15.3. If Cozero invokes Force Majeure, Cozero shall make every economically reasonable effort to minimise the extent of the consequences caused by the Force Majeure for the Contractual Services. Cozero shall regularly inform the Customer in an appropriate manner about the current status as well as the extent and the expected duration of the impediment to performance.
15.4. The Customer shall be released from its payment obligation to the extent that and for as long as Cozero is prevented from fulfilling the Contractual Services due to Force Majeure. Cozero shall refund the Customer any relevant amounts already paid.
15.5. As soon as it becomes clear that the Contractual Services cannot be fulfilled, or cannot be fulfilled in full, for more than 3 months due to Force Majeure, each party shall be entitled to terminate the Contract with immediate effect.
16.1. With regard to Confidential Information of the other party, each party shall be obliged to
A. keep such information strictly confidential and only use it in connection with the contractual purposes;
B. take appropriate confidentiality measures to secure such information against unauthorised access by third parties.

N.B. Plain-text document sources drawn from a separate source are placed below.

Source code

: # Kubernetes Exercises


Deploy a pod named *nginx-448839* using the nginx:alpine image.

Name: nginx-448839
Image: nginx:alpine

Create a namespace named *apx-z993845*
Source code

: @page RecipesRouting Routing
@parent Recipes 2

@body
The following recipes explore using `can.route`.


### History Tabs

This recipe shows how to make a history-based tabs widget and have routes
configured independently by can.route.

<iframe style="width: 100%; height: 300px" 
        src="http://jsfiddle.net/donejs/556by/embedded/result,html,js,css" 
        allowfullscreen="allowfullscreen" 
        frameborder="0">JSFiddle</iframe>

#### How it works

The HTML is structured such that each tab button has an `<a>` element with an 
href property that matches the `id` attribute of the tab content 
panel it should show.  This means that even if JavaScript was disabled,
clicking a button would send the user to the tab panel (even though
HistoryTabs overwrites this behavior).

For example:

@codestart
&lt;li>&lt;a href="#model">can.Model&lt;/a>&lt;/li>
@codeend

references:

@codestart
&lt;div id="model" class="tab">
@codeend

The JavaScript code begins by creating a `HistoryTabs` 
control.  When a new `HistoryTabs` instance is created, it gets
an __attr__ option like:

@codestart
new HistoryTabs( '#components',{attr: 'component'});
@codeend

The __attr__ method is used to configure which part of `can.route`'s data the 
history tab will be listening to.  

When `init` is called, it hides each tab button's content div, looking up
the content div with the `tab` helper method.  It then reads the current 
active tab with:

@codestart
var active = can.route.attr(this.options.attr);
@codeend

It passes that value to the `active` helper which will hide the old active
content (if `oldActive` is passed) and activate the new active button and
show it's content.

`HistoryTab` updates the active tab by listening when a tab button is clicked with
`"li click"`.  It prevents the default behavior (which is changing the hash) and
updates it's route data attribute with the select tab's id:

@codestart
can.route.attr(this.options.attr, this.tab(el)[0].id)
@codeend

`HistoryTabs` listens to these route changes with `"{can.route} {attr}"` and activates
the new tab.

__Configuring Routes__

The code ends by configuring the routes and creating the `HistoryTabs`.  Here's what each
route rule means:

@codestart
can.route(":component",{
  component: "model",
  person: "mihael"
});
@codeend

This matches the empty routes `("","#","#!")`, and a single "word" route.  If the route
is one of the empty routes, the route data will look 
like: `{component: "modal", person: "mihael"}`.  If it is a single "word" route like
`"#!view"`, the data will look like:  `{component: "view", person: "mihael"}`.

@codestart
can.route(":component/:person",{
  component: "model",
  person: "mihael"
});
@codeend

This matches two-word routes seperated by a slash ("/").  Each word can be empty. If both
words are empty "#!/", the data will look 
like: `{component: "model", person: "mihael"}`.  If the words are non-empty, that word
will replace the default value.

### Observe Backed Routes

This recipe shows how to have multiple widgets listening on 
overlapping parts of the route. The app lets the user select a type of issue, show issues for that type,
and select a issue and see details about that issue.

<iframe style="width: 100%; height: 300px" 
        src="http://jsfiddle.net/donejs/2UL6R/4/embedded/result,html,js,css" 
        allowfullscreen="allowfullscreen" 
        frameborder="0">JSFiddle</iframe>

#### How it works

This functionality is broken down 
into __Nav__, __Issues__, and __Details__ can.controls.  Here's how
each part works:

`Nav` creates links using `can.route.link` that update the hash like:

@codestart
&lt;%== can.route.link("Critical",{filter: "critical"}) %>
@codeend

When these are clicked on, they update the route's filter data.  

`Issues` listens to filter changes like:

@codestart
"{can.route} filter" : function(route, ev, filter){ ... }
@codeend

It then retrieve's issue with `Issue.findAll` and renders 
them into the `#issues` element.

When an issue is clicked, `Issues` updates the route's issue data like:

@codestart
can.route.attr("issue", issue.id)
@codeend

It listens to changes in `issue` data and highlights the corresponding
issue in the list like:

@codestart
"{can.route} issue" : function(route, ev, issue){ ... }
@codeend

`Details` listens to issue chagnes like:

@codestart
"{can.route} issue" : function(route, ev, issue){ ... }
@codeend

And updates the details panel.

This also includes technical security measures that take into account the state of the art (Art. 32 GDPR);
C. only disclose or pass on such information to those employees and bodies as well as commissioned service providers who or which need to know this information for the execution of the Contract, and who or which are subject to an obligation to maintain confidentiality that guarantees at least the same level of protection as this agreement;
D. not disclose or pass on such information to third parties, unless the third party is a consultant or potential investor of the receiving party and the respective consultant or investor is subject to an obligation to maintain confidentiality that guarantees at least the same level of protection as this agreement or is already professionally bound to secrecy.
16.2. The confidentiality obligations under Clause 16.1 shall not apply to Confidential Information that can be proven to
A. have been known or generally accessible to the public before its communication or transfer or becomes known or generally accessible to the public at a later date, as long as there is no breach of a confidentiality obligation;
B. have been already known to the receiving party prior to disclosure by the disclosing party, as long as there is no breach of a confidentiality obligation;
C. have been developed independently by the receiving party without using or referring to the Confidential Information of the disclosing party;
D. have been handed over or made available to the receiving party by an authorised third party, as long as there is no breach of a confidentiality obligation; or
E. be required to be disclosed due to mandatory legal provisions or a decision of a court and/or an authority.
16.3. The confidentiality obligations under this Clause 16 shall remain in force for a period of 2 years after termination of the Contract.
17.1. Cozero shall process Personal Data only in accordance with the documented instructions of the Customer and only for the contractually agreed purposes in accordance with Art. 28(3) GDPR and in accordance with the Data Processing Agreement attached as Attachment DPA. The Data Processing Agreement becomes an integral part of the Contract even without a separate signature. In case of discrepancies between this contract and the Data Processing Agreement, the Data Processing Agreement shall prevail.
17.2. The Customer, as the controller in the sense of Art. 4(7) GDPR, shall be responsible for the legality of the collection, processing and use of Personal Data and for safeguarding the rights of its employees, customers and suppliers.
18.1. The Customer may submit Feedback to Cozero regarding Cozero's products and services at any time. There is no obligation to transmit Feedback.
18.2. The Customer grants to Cozero a non-exclusive, perpetual, irrevocable, worldwide, transferable, royalty-free license, with the right to grant sublicenses through multiple tiers under Customer's respective intellectual property rights, to use, publish and disclose Feedback, and to present, perform, copy, make, have made, use, sell and otherwise make available, in any manner and through any medium Cozero chooses, Cozero's and its sublicensees' products or services containing such Feedback. Cozero may use the Feedback, without any restriction or obligation to pay compensation to Customer, for any purpose whatsoever.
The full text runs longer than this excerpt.